I just can’t get it together this week, y’all. I feel like an octopus. Like all 13 of my tentacles are moving in different directions and that I’m just floating around and I’m squishy and I shoot out radium and people are incredibly scared of me. I might not 100% know what an octopus is. But I know I feel all out of sorts today. I felt that way yesterday too. And the day before that and the day before that. Do you think octopus have calendars? Is is octopus or octopi? I just don’t know.
Do you know it’s been almost a year since I’ve eaten in a restaurant? That’s weird.
The second semester of my MFA program started and I feel dumb. Incapable. The first time in grad school I felt better in the second semester. I was really counting on that better.
I made white chicken chili for the first time ever and I was really excited about it and I never even got to eat any of it because I was on FB blocking newly discovered relatives who I really wish weren’t relatives.
The clothes I bought for Jackson in August do not fit him anymore.
My husband and the realtor and the mortgage guy and that house that I want, but damn it half a million dollars sounds like a lot of money. Too much money.

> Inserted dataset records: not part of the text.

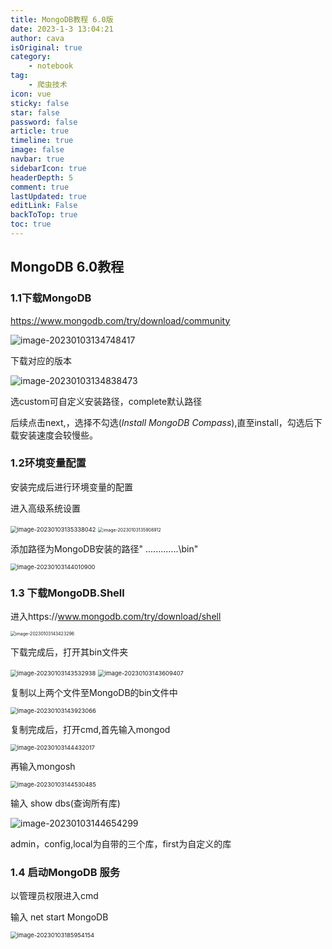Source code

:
 ```yaml
---
title: MongoDB教程 6.0版
date: 2023-1-3 13:04:21
author: cava
isOriginal: true
category: 
    - notebook
tag:
    - 爬虫技术
icon: vue
sticky: false
star: false
password: false
article: true
timeline: true
image: false
navbar: true
sidebarIcon: true
headerDepth: 5
comment: true
lastUpdated: true
editLink: False
backToTop: true
toc: true
---
```


##  MongoDB 6.0教程

### 1.1下载MongoDB

https://www.mongodb.com/try/download/community

![image-20230103134748417](./MGdb.assets/image-20230103134748417.png)

下载对应的版本

![image-20230103134838473](./MGdb.assets/image-20230103134838473.png)

选custom可自定义安装路径，complete默认路径

后续点击next,，选择不勾选(*Install MongoDB Compass*),直至install，勾选后下载安装速度会较慢些。

### 1.2环境变量配置

安装完成后进行环境变量的配置

进入高级系统设置

<img src="./MGdb.assets/image-20230103135338042.png" alt="image-20230103135338042" style="zoom: 67%;" />

<img src="./MGdb.assets/image-20230103135908912.png" alt="image-20230103135908912" style="zoom:50%;" />

添加路径为MongoDB安装的路径" .............\bin"

<img src="./MGdb.assets/image-20230103144010900.png" alt="image-20230103144010900" style="zoom:67%;" />

### 1.3 下载MongoDB.Shell

进入https://www.mongodb.com/try/download/shell

<img src="./MGdb.assets/image-20230103143423296.png" alt="image-20230103143423296" style="zoom:50%;" />

下载完成后，打开其bin文件夹

<img src="./MGdb.assets/image-20230103143532938.png" alt="image-20230103143532938" style="zoom: 67%;" />

<img src="./MGdb.assets/image-20230103143609407.png" alt="image-20230103143609407" style="zoom: 67%;" />

复制以上两个文件至MongoDB的bin文件中

<img src="./MGdb.assets/image-20230103143923066.png" alt="image-20230103143923066" style="zoom:67%;" />

复制完成后，打开cmd,首先输入mongod

<img src="./MGdb.assets/image-20230103144432017.png" alt="image-20230103144432017" style="zoom:67%;" />

再输入mongosh

<img src="./MGdb.assets/image-20230103144530485.png" alt="image-20230103144530485" style="zoom:67%;" />

输入 show dbs(查询所有库)

![image-20230103144654299](./MGdb.assets/image-20230103144654299.png)

admin，config,local为自带的三个库，first为自定义的库

### 1.4 启动MongoDB 服务

以管理员权限进入cmd 

输入 net start MongoDB 

<img src="./MGdb.assets/image-20230103185954154.png" alt="image-20230103185954154" style="zoom:67%;" />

I hope my mom isn’t disappointed that the guy she wanted to be my dad turned out not to be my dad. Two dead dads this week.

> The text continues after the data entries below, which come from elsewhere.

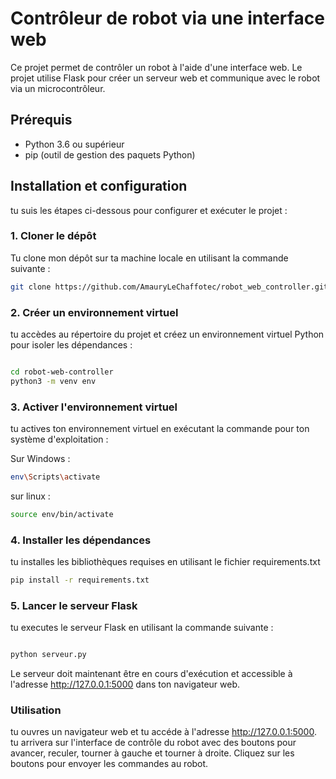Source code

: # Contrôleur de robot via une interface web

Ce projet permet de contrôler un robot à l'aide d'une interface web. Le projet utilise Flask pour créer un serveur web et communique avec le robot via un microcontrôleur.

## Prérequis

- Python 3.6 ou supérieur
- pip (outil de gestion des paquets Python)

## Installation et configuration

tu suis les étapes ci-dessous pour configurer et exécuter le projet :

### 1. Cloner le dépôt

Tu clone mon dépôt sur ta machine locale en utilisant la commande suivante :

```bash
git clone https://github.com/AmauryLeChaffotec/robot_web_controller.git
```
### 2. Créer un environnement virtuel
tu accèdes au répertoire du projet et créez un environnement virtuel Python pour isoler les dépendances :

```bash

cd robot-web-controller
python3 -m venv env


```

### 3. Activer l'environnement virtuel
tu actives ton environnement virtuel en exécutant la commande pour ton système d'exploitation :

Sur Windows :
```bash 
env\Scripts\activate

```

sur linux :
```bash 
source env/bin/activate
```

### 4. Installer les dépendances
tu installes les bibliothèques requises en utilisant le fichier requirements.txt 

```bash
pip install -r requirements.txt


```

### 5. Lancer le serveur Flask
tu executes le serveur Flask en utilisant la commande suivante :

```bash

python serveur.py


```

Le serveur doit maintenant être en cours d'exécution et accessible à l'adresse http://127.0.0.1:5000 dans ton navigateur web.

### Utilisation
tu ouvres un navigateur web et tu accéde à l'adresse http://127.0.0.1:5000. tu arrivera sur l'interface de contrôle du robot avec des boutons pour avancer, reculer, tourner à gauche et tourner à droite. Cliquez sur les boutons pour envoyer les commandes au robot.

I keep picking up the phone to call my friends, then putting it back on my desk. I want to tell them I love them and I am okay, but I’m doing this cleaning of my office and this cleaning of my heart and it’s hard.
Do I need this rice cooker? Only if I start cooking rice.
This shot I have to give myself to make the pain go away is painful. Jerimiah will have to shoot me. it burns and stings and I just wasn’t expecting it. I’m always surprised. All week.
The housekeeper came and she made the house shine and then it rained and the dogs went outside and the house doesn’t shine and she isn’t back yet and I feel guilt.
The computer needs updated, the Zoom needs updated, there was a man putting “Covid is a hoax” stickers on our mailbox.
The doctor said my liver enzymes are up and I can’t take pain medication for three weeks. The doctor said I need a break. The doctor wants to run more tests.
The world keeps spinning and spinning and spinning. Even when I just want to stop for a minute.